The car stopped, and the two friends descended.
"It's only a few hundred yards from this to the cliff over the Black Rock," said the driver. "But it's lonely there on a day like this. Don't go down. Don't trust yourself on that rock a day like this. She may begin any minute a day like this, and if she catches you between her and the water, you're dead men."
The two friends struck across the downs, the younger leading the way.
CHAPTER XXII.
[THE ROCK.]
Here was the dull blue wintry sea under the dull gray wintry sky. No wind blew, no rain fell. A thin, soft sea moisture rose from the sea and met a thin, soft cloud moisture descending from the clouds. The long, even roller of the Atlantic stole slowly, deliberately, sullenly, from the level plains of the ocean, growing to the eye imperceptibly as it came. The water was thickly streaked with tawny, vapid froth; the base of the high, impassable, brown rocky coast was marked by a broad but diminishing line of yellow foam.
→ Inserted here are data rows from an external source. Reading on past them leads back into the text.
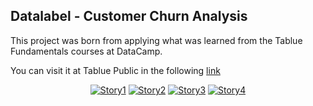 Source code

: ## Datalabel - Customer Churn Analysis

This project was born from applying what was learned from the Tablue Fundamentals courses at DataCamp.

You can visit it at Tablue Public in the following [link](https://public.tableau.com/app/profile/maxilafo/viz/Databel-CustomerChurn_16938305753280/Story)

<p align="center">
<a href="https://ibb.co/GQbcxJQ"><img src="https://i.ibb.co/XxvS24x/Story1.png" alt="Story1" border="0"></a>
<a href="https://ibb.co/V2w36VG"><img src="https://i.ibb.co/pJhnq2T/Story2.png" alt="Story2" border="0"></a>
<a href="https://ibb.co/gyM98nZ"><img src="https://i.ibb.co/6YRwSd0/Story3.png" alt="Story3" border="0"></a>
<a href="https://ibb.co/PxWrR4h"><img src="https://i.ibb.co/Q9HJZnN/Story4.png" alt="Story4" border="0"></a>
</p>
No bird was visible in the air, no ship on the sea, no living creature on the land but the two men, O'Hanlon and O'Brien. A mile inland stood lonely Kilcash House, which had for years been the home of the dead man and his beautiful wife. Below, between the towering, oppressive, liver-coloured cliffs and the foam-mantled, blanched blue sea lay the Black Rock, a huge, flat, monstrous table cast off by the land and spurned by the sea.
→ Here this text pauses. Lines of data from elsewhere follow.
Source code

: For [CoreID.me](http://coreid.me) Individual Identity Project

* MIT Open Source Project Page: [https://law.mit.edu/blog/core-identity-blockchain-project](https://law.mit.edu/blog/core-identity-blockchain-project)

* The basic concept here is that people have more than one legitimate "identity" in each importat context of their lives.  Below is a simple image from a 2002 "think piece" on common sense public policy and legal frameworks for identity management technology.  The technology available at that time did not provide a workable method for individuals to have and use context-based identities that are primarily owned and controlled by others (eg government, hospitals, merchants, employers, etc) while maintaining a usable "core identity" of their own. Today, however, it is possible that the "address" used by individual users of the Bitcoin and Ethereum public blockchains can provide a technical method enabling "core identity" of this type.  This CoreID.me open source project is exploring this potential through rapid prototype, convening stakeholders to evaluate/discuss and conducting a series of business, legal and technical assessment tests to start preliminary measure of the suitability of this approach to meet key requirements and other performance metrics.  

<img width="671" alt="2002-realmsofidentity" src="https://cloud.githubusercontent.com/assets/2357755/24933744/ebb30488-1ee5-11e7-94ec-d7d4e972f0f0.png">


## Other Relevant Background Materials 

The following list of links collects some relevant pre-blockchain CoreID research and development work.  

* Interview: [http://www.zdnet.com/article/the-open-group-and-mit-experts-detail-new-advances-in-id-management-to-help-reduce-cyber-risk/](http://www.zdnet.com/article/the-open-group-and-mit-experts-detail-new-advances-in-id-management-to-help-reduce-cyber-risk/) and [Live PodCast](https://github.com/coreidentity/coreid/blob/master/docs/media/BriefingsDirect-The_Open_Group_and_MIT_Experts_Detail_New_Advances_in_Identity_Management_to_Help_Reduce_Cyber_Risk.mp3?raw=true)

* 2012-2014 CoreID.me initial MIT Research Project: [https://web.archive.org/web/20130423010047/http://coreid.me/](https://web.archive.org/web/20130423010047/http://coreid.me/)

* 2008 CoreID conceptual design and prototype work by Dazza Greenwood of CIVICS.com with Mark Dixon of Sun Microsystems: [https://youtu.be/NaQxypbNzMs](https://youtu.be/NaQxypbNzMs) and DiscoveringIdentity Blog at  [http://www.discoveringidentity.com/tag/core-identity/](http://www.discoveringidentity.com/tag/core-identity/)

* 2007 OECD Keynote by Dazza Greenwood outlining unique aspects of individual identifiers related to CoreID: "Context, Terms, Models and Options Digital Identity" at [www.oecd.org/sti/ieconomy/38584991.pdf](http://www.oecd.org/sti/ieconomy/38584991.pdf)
For a while the two men stood speechless on the edge of the cliff overlooking the barren waste of heaving waters and the sullen ramparts of indomitable heights. The deep boom of the bursting wave, the roar of the outwashing boulders, and the shrill hiss of the falling spray, made the dismal scene more deserted and forlorn. The sea and cliffs were forbidding to man. They seemed to resent the presence of man--to desire, now that they were not engaged in actual war, no intrusion on the lines where their gigantic conflicts were waged.
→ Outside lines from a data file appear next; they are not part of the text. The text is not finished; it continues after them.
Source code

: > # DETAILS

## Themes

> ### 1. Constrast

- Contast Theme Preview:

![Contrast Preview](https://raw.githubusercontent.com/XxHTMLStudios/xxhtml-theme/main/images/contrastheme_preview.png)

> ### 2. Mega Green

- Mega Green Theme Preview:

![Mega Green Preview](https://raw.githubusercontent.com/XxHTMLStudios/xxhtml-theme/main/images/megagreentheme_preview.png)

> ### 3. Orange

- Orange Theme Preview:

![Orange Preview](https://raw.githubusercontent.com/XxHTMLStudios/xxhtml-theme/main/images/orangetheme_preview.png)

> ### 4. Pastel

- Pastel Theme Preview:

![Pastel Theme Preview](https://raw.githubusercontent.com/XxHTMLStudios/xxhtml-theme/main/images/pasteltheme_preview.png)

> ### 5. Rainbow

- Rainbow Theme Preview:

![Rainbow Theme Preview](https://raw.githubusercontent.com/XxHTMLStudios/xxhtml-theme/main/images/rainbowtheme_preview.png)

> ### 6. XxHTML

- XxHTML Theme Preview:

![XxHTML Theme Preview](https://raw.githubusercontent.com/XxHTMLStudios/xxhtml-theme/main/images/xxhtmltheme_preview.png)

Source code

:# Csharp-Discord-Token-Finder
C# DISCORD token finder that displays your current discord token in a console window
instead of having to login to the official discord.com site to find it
The Black Rock stretched out half-a-mile from the base of the cliff into the sea, and was half-a-mile wide. Above it the land was slightly hollowed towards the sea, and would, but for the Black Rock beneath, form a bay-like indentation in the shore. The chord of this arc was about six hundred yards, so that the greater mass of the Black Rock projected into the sea beyond the heads of the cliffs.
The Rock, as it was called for brevity in the neighbourhood, was only a few feet above the reach of the waves and broken water when a strong wind blew from the south-west. It shelved outward, and when the waters were very rough, when a storm raged, the shattered waves leaped up on it, and bounded, hissing in irresistible fury, towards the inner cliff, but were arrested, dispersed, and poured down the sides of the Rock ere they reached the inner cliff. The Rock was highest at the centre, and descended to right, left, front, and rear. But although it was lower at the rear than in the centre, it was much higher there than in front. Viewed from above, it was not unlike the back of some prodigious sea monster rising above the surface of the water. In shape it resembled a vast creature of the barnacle kind, the apex of whose shell would represent the highest point of the Rock, and the corrugations stand for the ridges and hollows of the sides from the highest point of the ledge to the lower ones.